- _DATASET CONTENT_
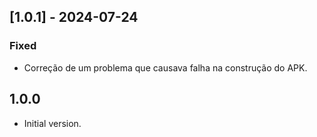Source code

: ## [1.0.1] - 2024-07-24
### Fixed
- Correção de um problema que causava falha na construção do APK.


## 1.0.0

- Initial version.

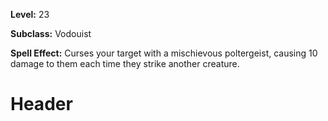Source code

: <!-- TITLE: Spell: Poltergeist -->
<!-- SUBTITLE:  -->

**Level:** 23

**Subclass:** Vodouist

**Spell Effect:** Curses your target with a mischievous poltergeist, causing 10 damage to them each time they strike another creature.

# Header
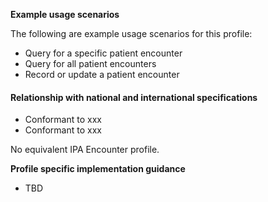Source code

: **Example usage scenarios**

The following are example usage scenarios for this profile:

- Query for a specific patient encounter
- Query for all patient encounters
- Record or update a patient encounter


#### Relationship with national and international specifications
- Conformant to xxx
- Conformant to xxx

No equivalent IPA Encounter profile.


**Profile specific implementation guidance**

- TBD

- _WHAT TO WORK ON_
All lines in the entries above that hold the word "with" need to be copied.

- _RESPONSE_
**Spell Effect:** Curses your target with a mischievous poltergeist, causing 10 damage to them each time they strike another creature.
#### Relationship with national and international specifications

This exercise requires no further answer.